Известными пептидами, полученными из Rv1886c, Rv3874 и Rv3875 и ограниченными аллелем HLA-DRB1*04 (таблица 1), нагружали aAPC на основе HLA-DR4 и использовали для стимуляции PBMC, полученных от неинфицированных доноров, доноров с LTBI и доноров с активным TB. В альтернативе, выделенные PBMC инкубировали с добавлением пептидов для стимуляции T-клеток эндогенными APC. После стимуляции в различные моменты времени, от 4 до 72 ч, клетки гибридизовали с зондами к мРНК IL-2, IFNγ и TNFα и анализировали с помощью FC. Использовали отрицательный и положительный контроль, как описанный выше для CD8⁺ T-клеток.

Таблица 1 HLA-A*0201- и HLA-DRB1*04-ограниченные эпитопы
Белок M.tb	Эпитоп HLA-A2 (SEQ ID NO:)	Эпитоп HLA-DR4 (SEQ ID NO:)
Rv1886c
Rv1986
Rv2220		_***
Rv2659c
Rv2780		_***
Rv3407
Rv3874
Rv3875
* предсказано с использованием программы, доступной на вебсайте Immune Epitope Datase And Analysis Resource по адресу immuneepitope.org
** этот эпитоп ограничен обоими классами I/II.
*** не требуется, используется только с aAPC на основе I класса.

К этим результатам применяли методы статистического анализа, описанные в примере 3. Методы множественной стимуляции в этом примере также требуют смешанной модели ANOVA для сравнений.

Предыдущий тест позволяет обнаруживать как CD4⁺, так и CD8⁺ эффекторные T-клетки в крови пациентов с TB на основе стимуляции аллельспецифическими HLA класса I или класса II-ограниченными пептидами. Активированные эффекторные T-клетки, узнающие антигены Rv1886c, Rv3874 и Rv3875 и способные вырабатывать по меньшей мере один цитокин, IFNγ или TNFα, можно обнаруживать с легкостью. Одновременная продукция двух цитокинов (IL-2+IFNγ+ и IL-2+TNFα+) является менее распространенной в полностью дифференцированных T-клетках, которые представляют большинство эффекторов в крови пациентов с активным TB.

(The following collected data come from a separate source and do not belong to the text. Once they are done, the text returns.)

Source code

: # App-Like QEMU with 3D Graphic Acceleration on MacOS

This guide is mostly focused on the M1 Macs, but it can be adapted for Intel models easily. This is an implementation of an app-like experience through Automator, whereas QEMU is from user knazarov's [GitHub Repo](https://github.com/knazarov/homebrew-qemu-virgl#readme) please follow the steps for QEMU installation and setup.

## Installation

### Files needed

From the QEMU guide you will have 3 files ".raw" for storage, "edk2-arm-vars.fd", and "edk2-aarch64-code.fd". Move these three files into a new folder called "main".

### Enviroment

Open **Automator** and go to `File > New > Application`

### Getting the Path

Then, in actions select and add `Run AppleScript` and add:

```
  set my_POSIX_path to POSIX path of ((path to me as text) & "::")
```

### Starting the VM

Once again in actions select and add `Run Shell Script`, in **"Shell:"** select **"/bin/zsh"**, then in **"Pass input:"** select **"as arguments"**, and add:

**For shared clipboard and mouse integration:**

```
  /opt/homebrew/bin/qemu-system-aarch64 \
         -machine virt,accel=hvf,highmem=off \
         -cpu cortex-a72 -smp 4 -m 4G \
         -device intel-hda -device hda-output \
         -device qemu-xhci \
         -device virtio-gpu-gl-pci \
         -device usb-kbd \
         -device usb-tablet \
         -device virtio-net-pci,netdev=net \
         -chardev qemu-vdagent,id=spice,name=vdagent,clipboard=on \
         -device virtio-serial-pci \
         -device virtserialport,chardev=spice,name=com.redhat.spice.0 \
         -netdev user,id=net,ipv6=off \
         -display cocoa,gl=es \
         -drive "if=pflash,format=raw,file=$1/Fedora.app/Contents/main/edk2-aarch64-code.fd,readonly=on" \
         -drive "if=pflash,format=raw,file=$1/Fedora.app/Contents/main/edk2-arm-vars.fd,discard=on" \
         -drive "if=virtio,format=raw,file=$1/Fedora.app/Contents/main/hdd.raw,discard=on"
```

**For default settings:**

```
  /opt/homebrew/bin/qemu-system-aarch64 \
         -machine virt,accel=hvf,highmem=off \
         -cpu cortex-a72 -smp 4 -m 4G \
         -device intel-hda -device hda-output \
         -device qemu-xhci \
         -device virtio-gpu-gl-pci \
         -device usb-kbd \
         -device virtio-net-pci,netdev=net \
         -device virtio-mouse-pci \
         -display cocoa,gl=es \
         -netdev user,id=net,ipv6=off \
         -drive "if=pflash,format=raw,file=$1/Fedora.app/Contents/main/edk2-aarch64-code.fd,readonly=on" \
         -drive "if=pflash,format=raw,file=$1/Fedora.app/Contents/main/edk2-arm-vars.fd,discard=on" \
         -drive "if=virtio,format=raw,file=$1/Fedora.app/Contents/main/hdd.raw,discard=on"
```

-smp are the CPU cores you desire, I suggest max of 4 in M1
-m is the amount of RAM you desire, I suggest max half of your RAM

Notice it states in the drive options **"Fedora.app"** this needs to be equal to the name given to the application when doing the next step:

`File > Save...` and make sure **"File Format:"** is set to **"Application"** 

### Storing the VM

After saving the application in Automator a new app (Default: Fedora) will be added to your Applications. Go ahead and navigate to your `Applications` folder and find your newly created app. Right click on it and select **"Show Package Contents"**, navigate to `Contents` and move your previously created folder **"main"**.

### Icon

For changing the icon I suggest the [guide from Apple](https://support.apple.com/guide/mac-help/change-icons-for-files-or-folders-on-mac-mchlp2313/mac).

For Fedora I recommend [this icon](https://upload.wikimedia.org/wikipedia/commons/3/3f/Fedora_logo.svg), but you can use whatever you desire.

ПРИМЕР 5. ЦИТОКИНОВЫЕ ПРОФИЛИ ОДИНОЧНЫХ T-КЛЕТОК, ИНДУЦИРУЕМЫЕ ИНФЕКЦИЕЙ СТАДИЕСПЕЦИФИЧЕСКИХ АG

PBMC от доноров с активным TB, LTBI и неинфицированных доноров стимулировали в различные моменты времени (от 4 до 120 ч) aAPC на основе HLA-A2 и HLA-DR4, нагруженными смесями пептидов, полученных из Rv1886c (активная стадия TB) и Rv1986, Rv2659c и Rv3407 (стадия LTBI). В альтернативе выделенные PBMC инкубировали с добавлением пептидов для стимуляции T-клеток эндогенными APC. Регистрируемым результатом является экспрессия IL-2, IFNγ и TNFα при использовании трех наборов из приблизительно по 50 одиночно меченных флуоресцентных зондов и обнаружение с помощью FC количества экспрессирующих клеток. Для идентификации кандидатных Ag, которые могут позволять различать состояния болезни, использовали однофакторные ANOVA и высокое p-значение (p=0,25) в качестве порогового. Отобранные Ag использовали для создания модели ответов, которая распознает группы доноров, используя обобщения логистической регрессии, такие как политомную или интегральную логистическую регрессию.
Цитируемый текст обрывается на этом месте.